BEGIN Data provided

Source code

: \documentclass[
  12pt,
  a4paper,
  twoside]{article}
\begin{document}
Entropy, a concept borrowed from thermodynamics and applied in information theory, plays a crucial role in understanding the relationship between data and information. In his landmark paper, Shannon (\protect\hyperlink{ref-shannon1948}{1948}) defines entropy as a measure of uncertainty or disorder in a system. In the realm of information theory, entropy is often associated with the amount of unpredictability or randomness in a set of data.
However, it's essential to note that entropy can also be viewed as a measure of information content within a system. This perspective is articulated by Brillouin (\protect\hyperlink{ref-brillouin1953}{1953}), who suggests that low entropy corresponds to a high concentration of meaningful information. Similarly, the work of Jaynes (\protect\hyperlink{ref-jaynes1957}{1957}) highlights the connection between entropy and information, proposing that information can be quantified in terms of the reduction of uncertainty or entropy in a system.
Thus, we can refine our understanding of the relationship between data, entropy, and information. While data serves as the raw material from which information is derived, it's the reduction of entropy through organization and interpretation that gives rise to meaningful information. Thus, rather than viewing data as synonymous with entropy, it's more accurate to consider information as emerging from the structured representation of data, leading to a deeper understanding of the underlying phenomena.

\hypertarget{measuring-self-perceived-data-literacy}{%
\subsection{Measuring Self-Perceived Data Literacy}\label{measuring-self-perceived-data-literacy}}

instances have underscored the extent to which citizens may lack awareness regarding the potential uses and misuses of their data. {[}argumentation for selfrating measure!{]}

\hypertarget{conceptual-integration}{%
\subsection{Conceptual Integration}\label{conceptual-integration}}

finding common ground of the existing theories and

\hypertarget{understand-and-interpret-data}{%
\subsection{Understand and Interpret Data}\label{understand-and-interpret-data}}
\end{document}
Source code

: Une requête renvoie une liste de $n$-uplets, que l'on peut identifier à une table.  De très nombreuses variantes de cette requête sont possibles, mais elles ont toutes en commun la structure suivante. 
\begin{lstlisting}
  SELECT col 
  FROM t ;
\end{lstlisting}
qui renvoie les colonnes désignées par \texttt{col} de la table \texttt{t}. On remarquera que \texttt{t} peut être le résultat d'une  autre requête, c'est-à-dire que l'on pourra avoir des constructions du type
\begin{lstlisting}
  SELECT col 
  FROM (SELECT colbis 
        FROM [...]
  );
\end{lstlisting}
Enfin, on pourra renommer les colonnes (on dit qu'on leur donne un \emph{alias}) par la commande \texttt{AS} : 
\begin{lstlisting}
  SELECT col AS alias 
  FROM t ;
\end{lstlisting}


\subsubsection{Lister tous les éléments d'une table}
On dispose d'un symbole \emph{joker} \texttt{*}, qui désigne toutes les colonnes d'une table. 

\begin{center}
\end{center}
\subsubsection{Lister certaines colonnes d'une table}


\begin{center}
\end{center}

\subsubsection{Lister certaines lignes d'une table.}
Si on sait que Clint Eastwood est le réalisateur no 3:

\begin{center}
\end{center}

END Data provided

■ **Exercise**:
Go over the data and return every line that includes the word "measure".

■ **Worked solution**:
Entropy, a concept borrowed from thermodynamics and applied in information theory, plays a crucial role in understanding the relationship between data and information. In his landmark paper, Shannon (\protect\hyperlink{ref-shannon1948}{1948}) defines entropy as a measure of uncertainty or disorder in a system. In the realm of information theory, entropy is often associated with the amount of unpredictability or randomness in a set of data.
However, it's essential to note that entropy can also be viewed as a measure of information content within a system. This perspective is articulated by Brillouin (\protect\hyperlink{ref-brillouin1953}{1953}), who suggests that low entropy corresponds to a high concentration of meaningful information. Similarly, the work of Jaynes (\protect\hyperlink{ref-jaynes1957}{1957}) highlights the connection between entropy and information, proposing that information can be quantified in terms of the reduction of uncertainty or entropy in a system.
instances have underscored the extent to which citizens may lack awareness regarding the potential uses and misuses of their data. {[}argumentation for selfrating measure!{]}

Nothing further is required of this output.